Traditional pesto is made similar to this recipe, but often contains Parmesan or Romano cheese. Since Paleo folks don’t go for cheese, we’ve taken that out of this recipe but we promise you won’t miss a thing. With the fresh, bright basil, the strong garlic, and the smooth olive oil, plus a little salt, you won’t miss a thing – and neither will anyone you serve this to.
The word “pesto” in Italian actually means “to pound” or “crush” and although we use a food processor here, you could theoretically make this by hand using a mortar and pestle (same Latin root: “to pound”!) to crush all the ingredients into a paste. I highly recommend the food processor. I’ve done it by hand and the results were a rather chunky pesto and a hand cramp. So, to get a really smooth, even texture, pull out that food processor.
And, technically, pesto is any pounded concoction of ingredients so when you’re in Italy (as I hope we will all be at some point in our lives!), if you see “pesto” on a menu, don’t automatically assume it will be the bright green, basil-based sauce we think of as pesto in the English-speaking world. If you want what we think of as pesto, look specifically for “pesto all Genovese” – pesto from Genoa. Because that’s where this recipe of green goodness came from.
If you’re looking for pine nuts in the grocery store and can’t find them, they often aren’t with the other nuts. Sometimes they are in the baking aisle, the condiment aisle, or the spice aisle. So you might have to ask. And, sometimes they are referred to by their Italian name: pignoli. So if you see a little bag of pignoli, those are pine nuts! And, in case you’re wondering, yes, pine nuts are in fact from pine trees! But don’t expect to go out to the nearest pine tree in your neighborhood to get a few pine nuts. Only certain species of pines grow seeds that are big enough to be edible. So the grocery store is still probably your best bet.
Now let me share with you a few ways that I enjoy this basil pine nuts pesto. It’s a great dip for parties, paired with sliced veggies. Don’t go too thin on the slice and possibly lighten up a smidge on the olive oil in the recipe because you don’t want the dip to slide right off your veggie stick! I’ve also discovered that non-Paleo folks love dipping pretzels in pesto, so if you have a “mixed crowd” of Paleo and non-Paleo folks, this is a great dip that everyone can enjoy.
I also love it on sandwiches.

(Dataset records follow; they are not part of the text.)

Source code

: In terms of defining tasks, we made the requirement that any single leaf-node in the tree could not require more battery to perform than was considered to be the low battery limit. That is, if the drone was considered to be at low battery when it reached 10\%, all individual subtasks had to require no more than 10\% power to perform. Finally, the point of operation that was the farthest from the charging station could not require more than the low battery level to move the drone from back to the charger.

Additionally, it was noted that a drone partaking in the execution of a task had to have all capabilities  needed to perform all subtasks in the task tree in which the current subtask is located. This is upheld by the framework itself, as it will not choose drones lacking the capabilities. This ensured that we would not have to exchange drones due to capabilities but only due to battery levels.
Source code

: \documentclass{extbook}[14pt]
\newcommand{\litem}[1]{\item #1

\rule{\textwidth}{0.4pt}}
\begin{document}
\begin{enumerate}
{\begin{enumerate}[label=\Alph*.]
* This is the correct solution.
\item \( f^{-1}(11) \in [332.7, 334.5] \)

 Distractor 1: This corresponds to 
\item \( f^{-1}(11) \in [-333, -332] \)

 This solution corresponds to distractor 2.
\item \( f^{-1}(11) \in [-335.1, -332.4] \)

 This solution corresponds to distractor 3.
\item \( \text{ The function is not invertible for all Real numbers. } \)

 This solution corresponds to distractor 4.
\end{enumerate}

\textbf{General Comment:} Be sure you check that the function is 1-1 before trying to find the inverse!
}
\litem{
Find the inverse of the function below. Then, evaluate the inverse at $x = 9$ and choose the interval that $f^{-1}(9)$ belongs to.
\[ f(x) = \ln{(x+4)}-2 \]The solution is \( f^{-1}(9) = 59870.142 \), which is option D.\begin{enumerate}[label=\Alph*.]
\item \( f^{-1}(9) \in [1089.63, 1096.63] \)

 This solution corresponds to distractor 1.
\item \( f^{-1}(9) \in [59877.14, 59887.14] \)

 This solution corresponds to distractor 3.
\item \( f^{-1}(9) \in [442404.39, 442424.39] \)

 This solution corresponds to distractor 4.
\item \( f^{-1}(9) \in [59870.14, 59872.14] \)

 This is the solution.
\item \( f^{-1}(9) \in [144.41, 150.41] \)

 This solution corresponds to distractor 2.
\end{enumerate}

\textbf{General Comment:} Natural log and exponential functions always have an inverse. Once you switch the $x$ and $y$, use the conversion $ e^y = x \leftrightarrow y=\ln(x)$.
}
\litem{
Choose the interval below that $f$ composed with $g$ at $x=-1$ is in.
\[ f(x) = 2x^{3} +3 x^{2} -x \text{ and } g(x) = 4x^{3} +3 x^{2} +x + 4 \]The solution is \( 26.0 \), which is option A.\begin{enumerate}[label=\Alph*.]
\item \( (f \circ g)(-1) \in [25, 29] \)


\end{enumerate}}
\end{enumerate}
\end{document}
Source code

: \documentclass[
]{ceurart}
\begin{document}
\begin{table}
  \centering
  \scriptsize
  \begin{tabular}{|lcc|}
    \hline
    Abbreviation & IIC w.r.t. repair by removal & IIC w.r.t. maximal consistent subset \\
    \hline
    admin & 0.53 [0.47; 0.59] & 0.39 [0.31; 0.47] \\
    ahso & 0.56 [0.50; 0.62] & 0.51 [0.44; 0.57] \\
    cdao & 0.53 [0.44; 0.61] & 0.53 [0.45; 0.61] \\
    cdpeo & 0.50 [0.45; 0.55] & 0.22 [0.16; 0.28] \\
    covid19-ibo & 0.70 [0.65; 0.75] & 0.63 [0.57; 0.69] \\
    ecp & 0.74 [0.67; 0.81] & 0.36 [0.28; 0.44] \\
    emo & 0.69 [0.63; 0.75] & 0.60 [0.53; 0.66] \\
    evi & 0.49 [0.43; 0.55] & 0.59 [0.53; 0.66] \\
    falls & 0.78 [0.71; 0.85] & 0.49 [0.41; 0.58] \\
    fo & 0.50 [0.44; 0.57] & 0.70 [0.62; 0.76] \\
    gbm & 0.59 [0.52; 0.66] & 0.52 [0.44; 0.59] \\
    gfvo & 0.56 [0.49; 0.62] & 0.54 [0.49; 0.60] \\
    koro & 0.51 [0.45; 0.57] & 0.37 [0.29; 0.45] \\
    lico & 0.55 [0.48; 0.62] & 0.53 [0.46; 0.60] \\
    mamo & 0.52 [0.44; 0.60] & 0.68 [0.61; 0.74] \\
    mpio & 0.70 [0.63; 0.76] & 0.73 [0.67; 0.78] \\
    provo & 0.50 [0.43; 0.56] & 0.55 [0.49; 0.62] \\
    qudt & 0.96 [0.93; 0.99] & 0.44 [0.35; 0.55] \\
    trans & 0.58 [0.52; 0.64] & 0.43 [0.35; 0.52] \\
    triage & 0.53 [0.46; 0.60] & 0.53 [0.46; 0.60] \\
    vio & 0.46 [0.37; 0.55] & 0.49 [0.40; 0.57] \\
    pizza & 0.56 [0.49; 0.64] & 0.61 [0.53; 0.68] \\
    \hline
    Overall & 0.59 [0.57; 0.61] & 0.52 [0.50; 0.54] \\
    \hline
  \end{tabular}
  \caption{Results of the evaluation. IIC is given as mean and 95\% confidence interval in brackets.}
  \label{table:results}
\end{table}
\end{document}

I make my Paleo bread and load it up with any kind of meat – chicken and turkey are my favorite, but it’s also great on roast beef – and slather on some basil and pine nuts pesto to really kick up the flavor of the sandwich. Basically, anywhere you’d put mayonnaise, pesto is a great, flavorful alternative. Finally, I love a steaming plate of zucchini pasta, especially when it has shrimp or scallops with it, tossed with this pesto.
So basically any meal that goes well with a burst of fresh, garlicky flavor will be great for this basil and pine nuts pesto. Enjoy!
- 2 garlic cloves, chopped
- 2 cups fresh basil leaves, packed
- ¼ cup pine nuts, lightly toasted
- ½ cup olive oil
- 1 tsp freshly squeezed lemon juice
- salt to taste
- Place the basil, garlic, pine nuts and lemon juice in a blender or food processor and process until finely chopped.
- While the motor is running, gradually add the olive oil and process until combined. Season to taste with salt.
- Use right away or transfer to a jar, cover with thin layer of olive oil and store in a refrigerator.
- If you want to freeze the pesto, just put the pesto into ice cube trays. Freeze until solid, then transfer cubes to a freezer bag for up to 3 months.